Published online Jul 6, 2019. doi: 10.12998/wjcc.v7.i13.1611
Peer-review started: March 28, 2019
First decision: May 15, 2019
Revised: May 15, 2019
Accepted: May 16, 2019
Article in press: May 17, 2019
Published online: July 6, 2019
Processing time: 101 Days and 0.2 Hours
The incidence of pancreatic neuroendocrine tumors (PNETs) is now increasing rapidly. The tumor grade of PNETs significantly affects the treatment strategy and prognosis. However, there is still no effective way to non-invasively classify PNET grades. Machine learning (ML) algorithms have shown potential in improving the prediction accuracy using comprehensive data.
To provide a ML approach to predict PNET tumor grade using clinical data.

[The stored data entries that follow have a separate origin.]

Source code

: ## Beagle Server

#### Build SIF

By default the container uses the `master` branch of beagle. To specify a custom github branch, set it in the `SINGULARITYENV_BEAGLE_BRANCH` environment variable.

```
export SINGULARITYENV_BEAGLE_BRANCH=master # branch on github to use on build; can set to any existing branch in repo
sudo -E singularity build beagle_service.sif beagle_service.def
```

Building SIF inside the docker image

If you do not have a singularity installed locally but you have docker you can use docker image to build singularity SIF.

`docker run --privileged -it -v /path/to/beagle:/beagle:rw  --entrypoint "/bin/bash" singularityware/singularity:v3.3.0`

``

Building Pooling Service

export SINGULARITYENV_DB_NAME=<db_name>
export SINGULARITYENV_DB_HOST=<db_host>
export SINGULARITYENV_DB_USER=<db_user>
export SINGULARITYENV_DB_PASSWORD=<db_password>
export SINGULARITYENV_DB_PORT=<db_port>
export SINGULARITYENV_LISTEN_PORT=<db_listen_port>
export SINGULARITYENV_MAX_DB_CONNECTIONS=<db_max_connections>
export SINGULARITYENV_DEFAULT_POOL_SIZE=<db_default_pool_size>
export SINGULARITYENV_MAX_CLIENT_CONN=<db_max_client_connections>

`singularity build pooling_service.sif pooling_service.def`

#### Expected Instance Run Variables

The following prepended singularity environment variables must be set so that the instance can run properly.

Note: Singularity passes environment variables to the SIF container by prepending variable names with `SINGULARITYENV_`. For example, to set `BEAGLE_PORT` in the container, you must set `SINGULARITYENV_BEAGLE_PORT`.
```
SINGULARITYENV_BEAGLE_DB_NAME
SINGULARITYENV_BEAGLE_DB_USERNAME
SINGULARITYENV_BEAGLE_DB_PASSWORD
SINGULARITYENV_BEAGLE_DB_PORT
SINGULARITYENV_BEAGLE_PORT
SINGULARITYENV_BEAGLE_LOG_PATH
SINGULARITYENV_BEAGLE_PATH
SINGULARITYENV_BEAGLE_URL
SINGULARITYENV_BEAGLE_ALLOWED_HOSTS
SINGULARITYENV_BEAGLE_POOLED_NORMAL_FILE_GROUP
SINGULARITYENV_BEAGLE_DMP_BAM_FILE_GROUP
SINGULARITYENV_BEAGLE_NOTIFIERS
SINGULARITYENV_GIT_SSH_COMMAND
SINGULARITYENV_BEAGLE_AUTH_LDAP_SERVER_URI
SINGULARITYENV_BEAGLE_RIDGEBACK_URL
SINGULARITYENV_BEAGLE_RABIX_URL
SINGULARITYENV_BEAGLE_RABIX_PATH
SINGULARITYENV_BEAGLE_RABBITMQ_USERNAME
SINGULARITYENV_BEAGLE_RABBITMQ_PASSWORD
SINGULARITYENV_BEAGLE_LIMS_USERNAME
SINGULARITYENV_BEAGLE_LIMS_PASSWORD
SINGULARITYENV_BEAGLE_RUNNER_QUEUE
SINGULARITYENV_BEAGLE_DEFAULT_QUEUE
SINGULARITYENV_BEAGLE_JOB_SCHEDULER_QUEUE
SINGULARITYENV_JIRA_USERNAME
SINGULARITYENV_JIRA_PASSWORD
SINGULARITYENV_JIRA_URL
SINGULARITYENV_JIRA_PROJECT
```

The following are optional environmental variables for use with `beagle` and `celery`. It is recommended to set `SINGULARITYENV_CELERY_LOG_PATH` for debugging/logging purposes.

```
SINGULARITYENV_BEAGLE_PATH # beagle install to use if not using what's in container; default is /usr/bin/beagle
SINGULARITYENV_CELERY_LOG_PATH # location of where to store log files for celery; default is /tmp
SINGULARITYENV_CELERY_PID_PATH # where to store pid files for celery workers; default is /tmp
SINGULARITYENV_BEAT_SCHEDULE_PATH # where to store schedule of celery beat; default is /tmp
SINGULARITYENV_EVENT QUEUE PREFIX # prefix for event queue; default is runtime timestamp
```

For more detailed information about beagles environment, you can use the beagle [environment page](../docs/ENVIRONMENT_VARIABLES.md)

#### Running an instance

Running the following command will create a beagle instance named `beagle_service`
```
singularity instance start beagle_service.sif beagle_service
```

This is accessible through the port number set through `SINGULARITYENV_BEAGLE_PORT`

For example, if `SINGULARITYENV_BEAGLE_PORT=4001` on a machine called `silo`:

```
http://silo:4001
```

The clinical data of histologically confirmed PNET cases between 2012 and 2018 were collected. A method of minimum P for the Chi-square test was used to divide the continuous variables into binary variables. The continuous variables were transformed into binary variables according to the cutoff value, while the P value was minimum. Four classical supervised ML models, including logistic regression, support vector machine (SVM), linear discriminant analysis (LDA) and multi-layer perceptron (MLP) were trained by clinical data, and the models were labeled with the pathological tumor grade of each PNET patient. The performance of each model, including the weight of the different parameters, were evaluated.
In total, 91 PNET cases were included in this study, in which 32 were G1, 48 were G2 and 11 were G3. The results showed that there were significant differences among the clinical parameters of patients with different grades. Patients with higher grades tended to have higher values of total bilirubin, alpha fetoprotein, carcinoembryonic antigen, carbohydrate antigen 19-9 and carbohydrate antigen 72-4. Among the models we used, LDA performed best in predicting the PNET tumor grade. Meanwhile, MLP had the highest recall rate for G3 cases. All of the models stabilized when the sample size was over 70 percent of the total, except for SVM. Different parameters varied in affecting the outcomes of the models. Overall, alanine transaminase, total bilirubin, carcinoembryonic antigen, carbohydrate antigen 19-9 and carbohydrate antigen 72-4 affected the outcome greater than other parameters.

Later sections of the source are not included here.